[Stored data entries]

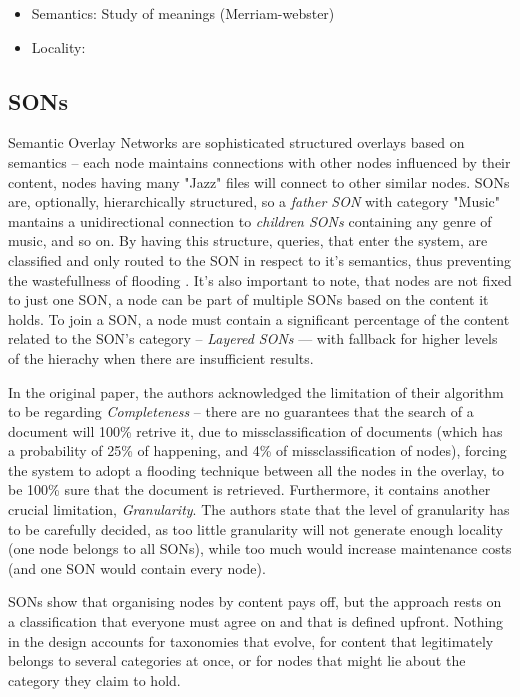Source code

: \begin{itemize}
    \item  Semantics: Study of meanings (Merriam-webster)
    \item Locality: 
\end{itemize}


\subsection{SONs}
\label{sec:SONs}
Semantic Overlay Networks are sophisticated structured overlays based on semantics – each node maintains connections with other nodes influenced by their content, nodes having many "Jazz" files will connect to other similar nodes. SONs are, optionally, hierarchically structured, so a \textit{father SON} with category "Music" mantains a unidirectional connection to \textit{children SONs} containing any genre of music, and so on. By having this structure, queries, that enter the system, are classified and only routed to the SON in respect to it's semantics, thus preventing the wastefullness of flooding \cite{crespo2005sons}. It's also important to note, that nodes are not fixed to just one SON, a node can be part of multiple SONs based on the content it holds. To join a SON, a node must contain a significant percentage of the content related to the SON's category – \textit{Layered SONs} — with fallback for higher levels of the hierachy when there are insufficient results.

In the original paper, the authors acknowledged the limitation of their algorithm to be regarding \textit{Completeness} – there are no guarantees that the search of a document will 100\% retrive it, due to missclassification of documents (which has a probability of 25\% of happening, and 4\% of missclassification of nodes), forcing the system to adopt a flooding technique between all the nodes in the overlay, to be 100\% sure that the document is retrieved. Furthermore, it contains another crucial limitation, \textit{Granularity}. The authors state that the level of granularity has to be carefully decided, as too little granularity will not generate enough locality (one node belongs to all SONs), while too much would increase maintenance costs (and one SON would contain every node).

SONs show that organising nodes by content pays off, but the approach rests on a classification that everyone must agree on and that is defined upfront. Nothing in the design accounts for taxonomies that evolve, for content that legitimately belongs to several categories at once, or for nodes that might lie about the category they claim to hold.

** Work order **
In the lines above, spot each one that contains the word "belongs" and copy it.

** Response to this task **
In the original paper, the authors acknowledged the limitation of their algorithm to be regarding \textit{Completeness} – there are no guarantees that the search of a document will 100\% retrive it, due to missclassification of documents (which has a probability of 25\% of happening, and 4\% of missclassification of nodes), forcing the system to adopt a flooding technique between all the nodes in the overlay, to be 100\% sure that the document is retrieved. Furthermore, it contains another crucial limitation, \textit{Granularity}. The authors state that the level of granularity has to be carefully decided, as too little granularity will not generate enough locality (one node belongs to all SONs), while too much would increase maintenance costs (and one SON would contain every node).
SONs show that organising nodes by content pays off, but the approach rests on a classification that everyone must agree on and that is defined upfront. Nothing in the design accounts for taxonomies that evolve, for content that legitimately belongs to several categories at once, or for nodes that might lie about the category they claim to hold.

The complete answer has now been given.